Monday, November 13, 2006

Size matters

If there’s one thing that irks the British, it’s being asked to change. We don't like change. We never have and we never will. Our dislike of change will not change.

Consider our money. Twelve of our fellow EU members had no qualms about giving up their individual currencies and adopting the euro, while we stick with the Queen's own sterling.

Then there are our weights and measures. We cling white-knuckled to the British Imperial System instead of fully embracing metrication. Look how firmly we cling. Look how white our knuckles are. Our road signs display distances in miles, not fancy foreign kilometres, and hardcore market traders have been prosecuted for flogging us bruised fruit and amusingly misshapen vegetables only in pounds and ounces. Not using metric scales when weighing them out for sale is a clear violation of the Units of Measurement Regulations 1995. Honestly.

And what about our pubs and bars? There, pints are still pulled, not bigger, frothier Euro-friendly litres as served elsewhere. In an age when binge drinking is our most popular leisure pursuit, slurping away on hefty megamugs of continental-style foamy lagerbrü would make perfect sense. Why? Because litres are bigger than pints, and bigger helpings equals less time wasted queuing for refills equals more time for drinking.

For nearly 40 years, British schoolchildren have been taught the metric system in class, only to be bombarded by imperial units when they venture into the real world. Are they left bewildered and befuddled by these double standards? Of course they are, and this posting's image offers some proof of that confusion.

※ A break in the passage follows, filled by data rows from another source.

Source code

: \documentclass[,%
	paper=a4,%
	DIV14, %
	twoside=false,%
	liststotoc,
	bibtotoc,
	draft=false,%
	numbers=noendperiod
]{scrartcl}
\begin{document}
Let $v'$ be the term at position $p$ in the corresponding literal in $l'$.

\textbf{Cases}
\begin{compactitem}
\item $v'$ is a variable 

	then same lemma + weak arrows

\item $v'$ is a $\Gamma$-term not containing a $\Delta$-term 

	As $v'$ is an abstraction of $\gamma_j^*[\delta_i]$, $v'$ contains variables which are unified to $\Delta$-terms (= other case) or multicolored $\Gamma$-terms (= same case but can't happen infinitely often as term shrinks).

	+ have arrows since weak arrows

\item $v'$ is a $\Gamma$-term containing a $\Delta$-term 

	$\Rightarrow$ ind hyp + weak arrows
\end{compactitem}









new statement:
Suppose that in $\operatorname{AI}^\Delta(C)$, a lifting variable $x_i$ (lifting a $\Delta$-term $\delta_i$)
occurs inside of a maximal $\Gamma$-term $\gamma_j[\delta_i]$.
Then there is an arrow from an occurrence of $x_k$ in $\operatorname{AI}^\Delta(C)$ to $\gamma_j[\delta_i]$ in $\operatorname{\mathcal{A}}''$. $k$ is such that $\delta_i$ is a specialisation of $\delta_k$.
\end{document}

Studio 24 is an Edinburgh club that regularly hosts under-18 events. Outside are several pieces of entertaining graffiti written by young punters as they queued to get frisked for blades and breath-checked for booze on the way in. Among the messages and insults scrawled as they killed time lies the entertaining effort seen above.

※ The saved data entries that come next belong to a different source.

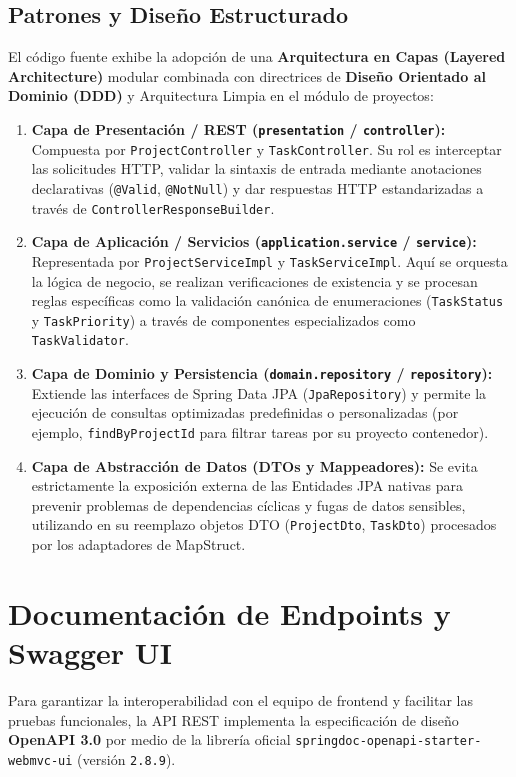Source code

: \documentclass[12pt,a4paper]{article}
\begin{document}
\subsection{Patrones y Diseño Estructurado}
El código fuente exhibe la adopción de una \textbf{Arquitectura en Capas (Layered Architecture)} modular combinada con directrices de \textbf{Diseño Orientado al Dominio (DDD)} y Arquitectura Limpia en el módulo de proyectos:
\begin{enumerate}
    \item \textbf{Capa de Presentación / REST (\texttt{presentation} / \texttt{controller}):} Compuesta por \texttt{ProjectController} y \texttt{TaskController}. Su rol es interceptar las solicitudes HTTP, validar la sintaxis de entrada mediante anotaciones declarativas (\texttt{@Valid}, \texttt{@NotNull}) y dar respuestas HTTP estandarizadas a través de \texttt{ControllerResponseBuilder}.
    \item \textbf{Capa de Aplicación / Servicios (\texttt{application.service} / \texttt{service}):} Representada por \texttt{ProjectServiceImpl} y \texttt{TaskServiceImpl}. Aquí se orquesta la lógica de negocio, se realizan verificaciones de existencia y se procesan reglas específicas como la validación canónica de enumeraciones (\texttt{TaskStatus} y \texttt{TaskPriority}) a través de componentes especializados como \texttt{TaskValidator}.
    \item \textbf{Capa de Dominio y Persistencia (\texttt{domain.repository} / \texttt{repository}):} Extiende las interfaces de Spring Data JPA (\texttt{JpaRepository}) y permite la ejecución de consultas optimizadas predefinidas o personalizadas (por ejemplo, \texttt{findByProjectId} para filtrar tareas por su proyecto contenedor).
    \item \textbf{Capa de Abstracción de Datos (DTOs y Mappeadores):} Se evita estrictamente la exposición externa de las Entidades JPA nativas para prevenir problemas de dependencias cíclicas y fugas de datos sensibles, utilizando en su reemplazo objetos DTO (\texttt{ProjectDto}, \texttt{TaskDto}) procesados por los adaptadores de MapStruct.
\end{enumerate}

\section{Documentación de Endpoints y Swagger UI}
Para garantizar la interoperabilidad con el equipo de frontend y facilitar las pruebas funcionales, la API REST implementa la especificación de diseño \textbf{OpenAPI 3.0} por medio de la librería oficial \texttt{springdoc-openapi-starter-webmvc-ui} (versión \texttt{2.8.9}).
\end{document}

Though it's not drawn to scale, the author - we won’t call him Grant, as for all we know that name may have been added later in an attempt to steal someone else’s thunder - has included a measurement, to help viewers get a sense of proportion.

But this artwork is tainted by metric/imperial confusion. Partial inches should really be expressed as fractions, not by using decimal points. Trying to mix the two is just messy. If he wanted to use decimal points, he should’ve written 18.288 centimetres. Not only would this be mathematically accurate, it's also a more impressive number and would therefore appear bigger. Like an optical illusion.

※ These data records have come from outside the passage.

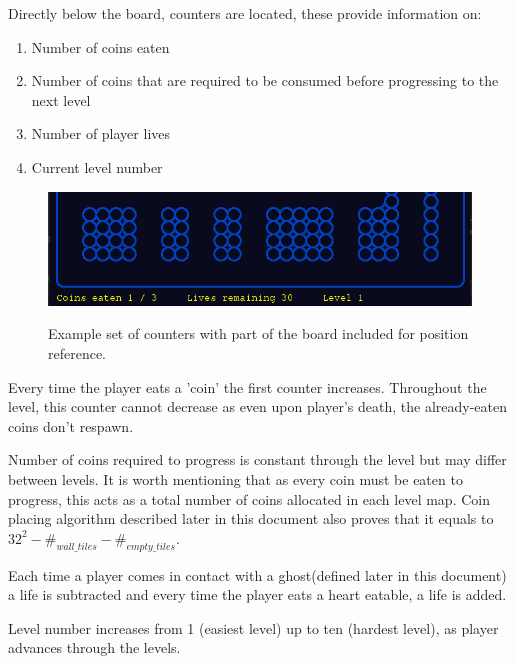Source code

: \documentclass[11pt,a4paper,notitlepage]{report}
\newenvironment{img}{
	\begin{center}
		\begin{figure}[H]
			\begin{center}
			
}{
	\end{center}
		\end{figure}
			\end{center}
}
\begin{document}
				Directly below the board, counters are located, these provide information on:
				\begin{enumerate}
					\item
						Number of coins eaten
					\item
						Number of coins that are required to be consumed before progressing to the next level
					\item
						Number of player lives
					\item
						Current level number
				\end{enumerate}
				\begin{img}
					\includegraphics[width=350pt]{images/counter_example}\\
					\caption{Example set of counters with part of the board included for position reference.}
				\end{img}
				Every time the player eats a 'coin' the first counter increases. Throughout the level, this counter cannot decrease as even upon player's death, the already-eaten coins don't respawn.
				
				Number of coins required to progress is constant through the level but may differ between levels. It is worth mentioning that as every coin must be eaten to progress, this acts as a total number of coins allocated in each level map. Coin placing algorithm described later in this document also proves that it equals to $32^2-\#_{wall\_tiles}-\#_{empty\_ tiles}$.
				
				Each time a player comes in contact with a ghost(defined later in this document) a life is subtracted and every time the player eats a heart eatable, a life is added.
				
				Level number increases from 1 (easiest level) up to ten (hardest level), as player advances through the levels.
\end{document}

There’s also a more serious problem though. The positioning of the arrows indicate that the scrotum has been included in the calculation. This represents a flagrant breach of accepted measuring etiquette. It’s cheating. Everybody knows nuts don’t count.

Purists might object, but The Filthy Pen is prepared to forgive and forget, because such mishaps and liberties are part and parcel of graffiti. Rules are made to be broken, and this piece breaks them in style. It might be a right cock and balls-up, but it's all the better for it.